フェールオーバーが失敗した原因かどうかを調査および診断するには、エラー ログのSQL Serverしてください。 次のようなエラー メッセージが表示されます。

1 つ以上のデータベースが同期されていないか、可用性グループに参加していない

ERRORLOG メモ帳 イメージ

可用性データベースが SYNCHRONIZED 状態であるかどうかを確認するには、次の手順を実行します。

  1. Connectレプリカにコピーします。

  2. 次の SQLスクリプトを実行して、フェールオーバーしなかった可用性グループ内のすべての可用性データベースの値 is_failover_ready を確認します。

    注意

    可用性データベースの値を 0 に設定すると、自動フェールオーバーを防止できます。この値は、可用性データベースが SYNCHRONIZED でなかっていたかどうかを示します。

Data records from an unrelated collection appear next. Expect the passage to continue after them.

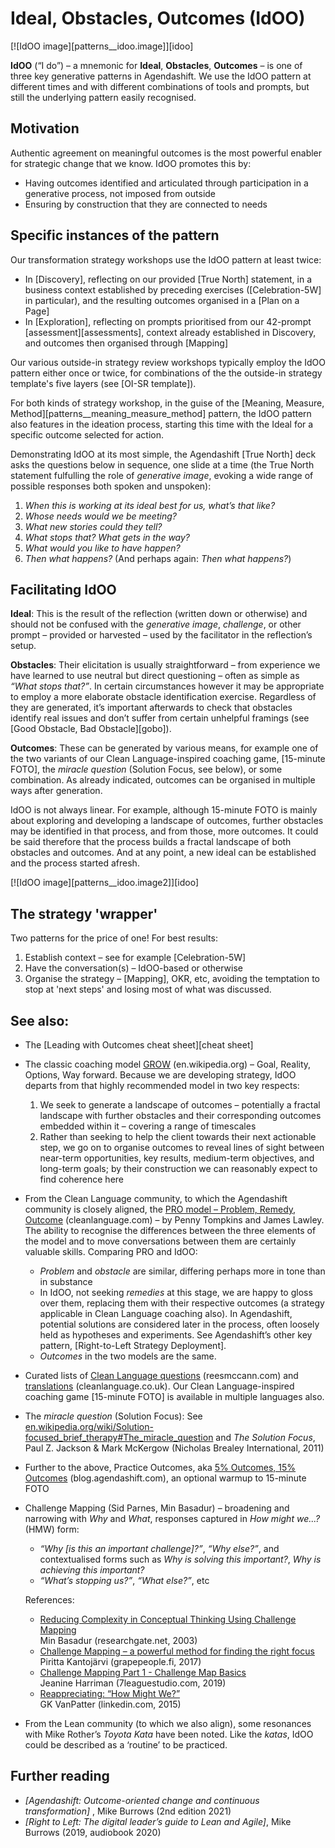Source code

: # Ideal, Obstacles, Outcomes (IdOO)

[![IdOO image][patterns__idoo.image]][idoo]

**IdOO** (“I do”) – a mnemonic for **Ideal**, **Obstacles**, **Outcomes** – is one of three key generative patterns in Agendashift. We use the IdOO pattern at different times and with different combinations of tools and prompts, but still the underlying pattern easily recognised.

## Motivation

Authentic agreement on meaningful outcomes is the most powerful enabler for strategic change that we know. IdOO promotes this by:

  * Having outcomes identified and articulated through participation in a generative process, not imposed from outside
  * Ensuring by construction that they are connected to needs

## Specific instances of the pattern

Our transformation strategy workshops use the IdOO pattern at least twice:

  * In [Discovery], reflecting on our provided [True North] statement, in a business context established by preceding exercises ([Celebration-5W] in particular), and the resulting outcomes organised in a [Plan on a Page]
  * In [Exploration], reflecting on prompts prioritised from our 42-prompt [assessment][assessments], context already established in Discovery, and outcomes then organised through [Mapping]

Our various outside-in strategy review workshops typically employ the IdOO pattern either once or twice, for combinations of the the outside-in strategy template's five layers (see [OI-SR template]).

For both kinds of strategy workshop, in the guise of the [Meaning, Measure, Method][patterns__meaning_measure_method] pattern, the IdOO pattern also features in the ideation process, starting this time with the Ideal for a specific outcome selected for action.

Demonstrating IdOO at its most simple, the Agendashift [True North] deck asks the questions below in sequence, one slide at a time (the True North statement fulfulling the role of *generative image*, evoking a wide range of possible responses both spoken and unspoken):

  1. *When this is working at its ideal best for us, what’s that like?*
  2. *Whose needs would we be meeting?*
  3. *What new stories could they tell?*
  4. *What stops that? What gets in the way?*
  5. *What would you like to have happen?*
  6. *Then what happens?* (And perhaps again: *Then what happens?*)

## Facilitating IdOO

**Ideal**: This is the result of the reflection (written down or otherwise) and should not be confused with the *generative image*, *challenge*, or other prompt – provided or harvested – used by the facilitator in the reflection’s setup.

**Obstacles**: Their elicitation is usually straightforward – from experience we have learned to use neutral but direct questioning – often as simple as *“What stops that?”*. In certain circumstances however it may be appropriate to employ a more elaborate obstacle identification exercise. Regardless of they are generated, it’s important afterwards to check that obstacles identify real issues and don’t suffer from certain unhelpful framings (see [Good Obstacle, Bad Obstacle][gobo]).

**Outcomes**: These can be generated by various means, for example one of the two variants of our Clean Language-inspired coaching game, [15-minute FOTO], the *miracle question* (Solution Focus, see below), or some combination. As already indicated, outcomes can be organised in multiple ways after generation.

IdOO is not always linear. For example, although 15-minute FOTO is mainly about exploring and developing a landscape of outcomes, further obstacles may be identified in that process, and from those, more outcomes. It could be said therefore that the process builds a fractal landscape of both obstacles and outcomes. And at any point, a new ideal can be established and the process started afresh.

[![IdOO image][patterns__idoo.image2]][idoo]

## The strategy 'wrapper'

Two patterns for the price of one! For best results:

 1. Establish context – see for example [Celebration-5W]
 2. Have the conversation(s) – IdOO-based or otherwise
 3. Organise the strategy – [Mapping], OKR, etc, avoiding the temptation to stop at 'next steps' and losing most of what was discussed.

## See also:

 * The [Leading with Outcomes cheat sheet][cheat sheet]

 *  The classic coaching model [GROW] \(en.wikipedia.org) – Goal, Reality, Options, Way forward. Because we are developing strategy, IdOO departs from that highly recommended model in two key respects: 
     1. We seek to generate a landscape of outcomes – potentially a fractal landscape with further obstacles and their corresponding outcomes embedded within it – covering a range of timescales
     2. Rather than seeking to help the client towards their next actionable step, we go on to organise outcomes to reveal lines of sight between near-term opportunities, key results, medium-term objectives, and long-term goals; by their construction we can reasonably expect to find coherence here
      
 *  From the Clean Language community, to which the Agendashift community is closely aligned, the [PRO model – Problem, Remedy, Outcome](https://cleanlanguage.com/the-evolution-of-the-problem-remedy-outcome-pro-model/) \(cleanlanguage.com) – by Penny Tompkins and James Lawley. The ability to recognise the differences between the three elements of the model and to move conversations between them are certainly valuable skills. Comparing PRO and IdOO: 
     + *Problem* and *obstacle* are similar, differing perhaps more in tone than in substance
     + In IdOO, not seeking *remedies* at this stage, we are happy to gloss over them, replacing them with their respective outcomes (a strategy applicable in Clean Language coaching also). In Agendashift, potential solutions are considered later in the process, often loosely held as hypotheses and experiments. See Agendashift’s other key pattern, [Right-to-Left Strategy Deployment].
     + *Outcomes* in the two models are the same.

 * Curated lists of [Clean Language questions] \(reesmccann.com) and [translations] \(cleanlanguage.co.uk). Our Clean Language-inspired coaching game [15-minute FOTO] is available in multiple languages also.

 * The *miracle question* (Solution Focus): See [en.wikipedia.org/wiki/Solution-focused_brief_therapy#The_miracle_question](https://en.wikipedia.org/wiki/Solution-focused_brief_therapy#The_miracle_question) and *The Solution Focus*, Paul Z. Jackson & Mark McKergow (Nicholas Brealey International, 2011)

 * Further to the above, Practice Outcomes, aka [5% Outcomes, 15% Outcomes](https://blog.agendashift.com/2021/10/08/get-unstuck-and-get-going-starting-small-with-5-and-15-outcomes/) (blog.agendashift.com), an optional warmup to 15-minute FOTO

 *  Challenge Mapping (Sid Parnes, Min Basadur) – broadening and narrowing with *Why* and *What*, responses captured in *How might we...?* (HMW) form:
     +  *“Why [is this an important challenge]?”*, *“Why else?”*, and contextualised forms such as *Why is solving this important?*, *Why is achieving this important?*
     +  *“What’s stopping us?”*, *“What else?”*, etc
    
    References: 
     + [Reducing Complexity in Conceptual Thinking Using Challenge Mapping][BASADUR]  
    Min Basadur (researchgate.net, 2003) 
     + [Challenge Mapping – a powerful method for finding the right focus][KANTOJÄRVI]  
    Piritta Kantojärvi (grapepeople.fi, 2017) 
     + [Challenge Mapping Part 1 - Challenge Map Basics][HARRIMAN]  
    Jeanine Harriman (7leaguestudio.com, 2019)
     + [Reappreciating: “How Might We?”][VANPATTER]  
    GK VanPatter (linkedin.com, 2015)
      
 * From the Lean community (to which we also align), some resonances with Mike Rother’s *Toyota Kata* have been noted. Like the *katas*, IdOO could be described as a ‘routine’ to be practiced.

## Further reading

  * *[Agendashift: Outcome-oriented change and continuous transformation]* , Mike Burrows (2nd edition 2021)
  * *[Right to Left: The digital leader’s guide to Lean and Agile]*, Mike Burrows (2019, audiobook 2020)

[GROW]: https://en.wikipedia.org/wiki/GROW_model
[PRO model – Problem, Remedy, Outcome]: https://www.cleanlanguage.co.uk/PRO.html
[BASADUR]: https://www.researchgate.net/publication/228542745_Reducing_Complexity_in_Conceptual_Thinking_Using_Challenge_Mapping
[KANTOJÄRVI]: https://grapepeople.fi/en/blogikirjoitus/challenge-mapping/
[HARRIMAN]: https://www.7leaguestudio.com/blog/2019/5/26/challenge-mapping-part-1-challenge-map-basics
[VANPATTER]: https://www.linkedin.com/pulse/reappreciating-how-might-we-gk-vanpatter/
[Clean Language questions]: https://reesmccann.com/2012/01/31/the-core-clean-language-questions-7/
[translations]: https://cleanlanguage.co.uk/articles/categories/Worldwide/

    Select database_name, is_failover_ready from sys.dm_hadr_database_replica_cluster_states where replica_id in (select replica_id from sys.dm_hadr_availability_replica_states)
    

    クエリ イメージ

まとめ

可用性グループの自動フェールオーバーが成功するには、すべての可用性データベースが状態にある必要 SYNCHRONIZED があります。 可用性モードの詳細については、次のリンクを参照してください。

AlwaysOn 可用性グループの可用性モード

ケース 4: フェールオーバーできない、クライアント プロトコルに対して 'Force Protocol Encryption' 構成が選択されている

この構成を確認するには、次の方法を実行します。

  1. 起動SQL Server 構成マネージャー。
  2. 左側 のウィンドウ、[11.0 構成] SQL Native Clientを右クリックし、[プロパティ] を選択 します
  3. ダイアログ チェックの [強制的な暗号化] を [はい] に 設定した場合 は、[いいえ] に 変更します
  4. フェールオーバーの再テスト。

sql config

まとめ

SQL ServerAlwaysOn 正常性監視では、ローカル ODBC 接続を使用して、正常性SQL Server監視します。 SQL Server 自体が S QL Server ネットワーク構成セクションの SQL Server 構成マネージャー で強制的に暗号化するように構成されている場合は、SQL Server 構成マネージャー の [クライアント構成] セクションでのみ強制的なプロトコル暗号化を有効にする必要があります。 詳細については、「暗号化された接続を有効にする」を参照データベース エンジン。